Prompt |
Give the count of lines in the records that contain the string "seek", and write nothing but that number.

[Dataset items]

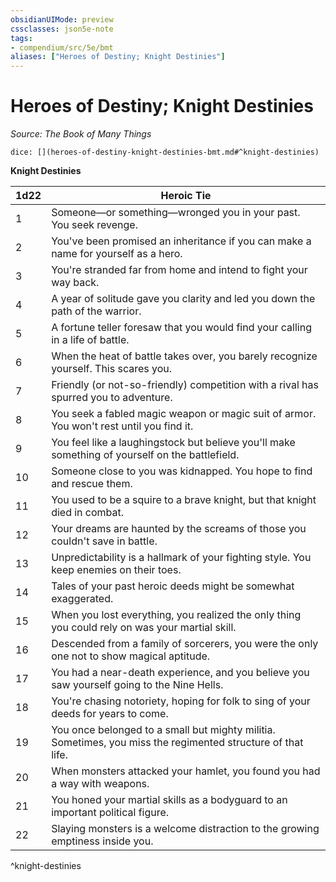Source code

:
 ```yaml
---
obsidianUIMode: preview
cssclasses: json5e-note
tags:
- compendium/src/5e/bmt
aliases: ["Heroes of Destiny; Knight Destinies"]
---
```

# Heroes of Destiny; Knight Destinies
*Source: The Book of Many Things* 

`dice: [](heroes-of-destiny-knight-destinies-bmt.md#^knight-destinies)`

**Knight Destinies**

| 1d22 | Heroic Tie |
|------|------------|
| 1 | Someone—or something—wronged you in your past. You seek revenge. |
| 2 | You've been promised an inheritance if you can make a name for yourself as a hero. |
| 3 | You're stranded far from home and intend to fight your way back. |
| 4 | A year of solitude gave you clarity and led you down the path of the warrior. |
| 5 | A fortune teller foresaw that you would find your calling in a life of battle. |
| 6 | When the heat of battle takes over, you barely recognize yourself. This scares you. |
| 7 | Friendly (or not-so-friendly) competition with a rival has spurred you to adventure. |
| 8 | You seek a fabled magic weapon or magic suit of armor. You won't rest until you find it. |
| 9 | You feel like a laughingstock but believe you'll make something of yourself on the battlefield. |
| 10 | Someone close to you was kidnapped. You hope to find and rescue them. |
| 11 | You used to be a squire to a brave knight, but that knight died in combat. |
| 12 | Your dreams are haunted by the screams of those you couldn't save in battle. |
| 13 | Unpredictability is a hallmark of your fighting style. You keep enemies on their toes. |
| 14 | Tales of your past heroic deeds might be somewhat exaggerated. |
| 15 | When you lost everything, you realized the only thing you could rely on was your martial skill. |
| 16 | Descended from a family of sorcerers, you were the only one not to show magical aptitude. |
| 17 | You had a near-death experience, and you believe you saw yourself going to the Nine Hells. |
| 18 | You're chasing notoriety, hoping for folk to sing of your deeds for years to come. |
| 19 | You once belonged to a small but mighty militia. Sometimes, you miss the regimented structure of that life. |
| 20 | When monsters attacked your hamlet, you found you had a way with weapons. |
| 21 | You honed your martial skills as a bodyguard to an important political figure. |
| 22 | Slaying monsters is a welcome distraction to the growing emptiness inside you. |
^knight-destinies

Answer to this task |
2